Yes, Wags and Diop are the same in terms of needing to be able to play 70+ games, AND, neither is at the level people think they will reach. Obviously they are different type players, but Diop is expected to take over the starting C spot whenever Z is done, and Wagner is expected to be a starter too (though nobody knows if that will be at PG or SG!). Both Diop and DaJaun have shown flashes... Wags with his shooting, Diop with his defense... but they are very much in the same boat, and that boat is called the U.S.S. POTENTIAL

This is just my opinion, but I do not see Wags being a better player than Ricky. I really think the height factor is huge (no pun intended!)... and that is something that is gonna prevent Wagner from being a full-time starter at SG (barring injuries). I think his future is a #6 man off the bench... like Detroit's old Vinnie "the Microwave" Johnson... come in and light things up. Spot starter. Reliable sub. In today's league you have to be extra-ordinary to man any position undersized... which is why you see very few 5"10 starting PG's, and very few 6'5 starting PF's.... there are some, but they've got to be really good.... and I'm not convinced Wagner is THAT good to be a starting SG. He did it in HS, and 1 year in college.... he needs to prove it again in the bigs.

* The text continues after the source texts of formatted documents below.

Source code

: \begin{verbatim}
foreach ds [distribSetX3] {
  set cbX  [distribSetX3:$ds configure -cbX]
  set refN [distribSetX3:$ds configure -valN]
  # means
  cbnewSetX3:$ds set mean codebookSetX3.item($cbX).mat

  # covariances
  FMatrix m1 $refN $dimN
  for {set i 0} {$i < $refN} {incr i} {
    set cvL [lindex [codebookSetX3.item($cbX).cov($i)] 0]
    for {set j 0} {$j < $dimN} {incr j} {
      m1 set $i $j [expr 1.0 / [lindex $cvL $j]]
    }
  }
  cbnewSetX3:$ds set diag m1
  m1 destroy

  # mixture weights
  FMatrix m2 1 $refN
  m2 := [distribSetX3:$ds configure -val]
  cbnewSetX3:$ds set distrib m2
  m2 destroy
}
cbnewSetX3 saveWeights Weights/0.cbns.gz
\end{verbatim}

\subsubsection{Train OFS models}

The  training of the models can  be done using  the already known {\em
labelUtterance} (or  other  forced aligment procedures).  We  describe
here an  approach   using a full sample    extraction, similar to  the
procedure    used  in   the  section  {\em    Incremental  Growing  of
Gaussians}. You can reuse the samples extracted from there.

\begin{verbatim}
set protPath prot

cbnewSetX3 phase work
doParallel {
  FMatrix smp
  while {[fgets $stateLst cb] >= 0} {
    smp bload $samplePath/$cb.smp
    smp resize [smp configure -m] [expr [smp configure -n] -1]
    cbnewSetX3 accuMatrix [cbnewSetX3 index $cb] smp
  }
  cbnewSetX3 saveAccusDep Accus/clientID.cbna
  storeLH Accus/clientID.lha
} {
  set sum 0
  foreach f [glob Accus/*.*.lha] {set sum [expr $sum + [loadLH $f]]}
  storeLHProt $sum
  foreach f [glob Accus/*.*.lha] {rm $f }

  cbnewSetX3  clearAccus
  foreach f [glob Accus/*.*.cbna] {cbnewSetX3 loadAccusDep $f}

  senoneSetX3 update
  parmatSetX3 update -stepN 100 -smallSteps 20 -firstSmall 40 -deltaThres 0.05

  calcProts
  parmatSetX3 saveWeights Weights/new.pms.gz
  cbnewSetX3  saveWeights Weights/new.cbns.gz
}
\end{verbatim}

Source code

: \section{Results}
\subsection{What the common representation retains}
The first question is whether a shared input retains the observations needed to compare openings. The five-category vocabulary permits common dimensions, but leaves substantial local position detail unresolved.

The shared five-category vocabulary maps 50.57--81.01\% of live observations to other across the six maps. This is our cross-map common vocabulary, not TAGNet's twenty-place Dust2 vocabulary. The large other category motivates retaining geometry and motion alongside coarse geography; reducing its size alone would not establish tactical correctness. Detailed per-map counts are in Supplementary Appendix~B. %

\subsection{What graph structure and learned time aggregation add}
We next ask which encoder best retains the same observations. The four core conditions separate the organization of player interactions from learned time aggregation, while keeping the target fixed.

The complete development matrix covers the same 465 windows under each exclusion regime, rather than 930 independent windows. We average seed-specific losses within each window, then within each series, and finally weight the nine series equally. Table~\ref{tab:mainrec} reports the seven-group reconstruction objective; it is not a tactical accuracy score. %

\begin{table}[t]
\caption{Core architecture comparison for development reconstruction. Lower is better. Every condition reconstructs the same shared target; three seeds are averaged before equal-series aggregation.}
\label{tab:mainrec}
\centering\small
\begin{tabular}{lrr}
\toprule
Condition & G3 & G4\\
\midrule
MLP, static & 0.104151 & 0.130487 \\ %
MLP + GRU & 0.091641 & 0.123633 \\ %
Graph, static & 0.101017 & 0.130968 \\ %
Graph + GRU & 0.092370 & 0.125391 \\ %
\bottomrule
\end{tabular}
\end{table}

That being said, I'm glad we have him, and he is a great insurance policy for us (if healthy).


----------



## TyGuy (Apr 19, 2003)

One thing I have noticed about Wags is he doesnt have the incedibly long arms of A.I which is why he doesnt finish as well as A.I. I like his Jumper he very quick, although not as quick as A.I but hes stronger. His Defenisve right now isnt that great and he seems to dissapear from the game from time to time. I think given the youth of the team LeBron will play 30 + minutes becasue they will need him on the floor.


----------



## Cam*Ron (Apr 13, 2003)

> Originally posted by <b>TyGuy</b>!
> One thing I have noticed about Wags is he doesnt have the incedibly long arms of A.I which is why he doesnt finish as well as A.I. I like his Jumper he very quick, although not as quick as A.I but hes stronger. His Defenisve right now isnt that great and he seems to dissapear from the game from time to time. I think given the youth of the team LeBron will play 30 + minutes becasue they will need him on the floor.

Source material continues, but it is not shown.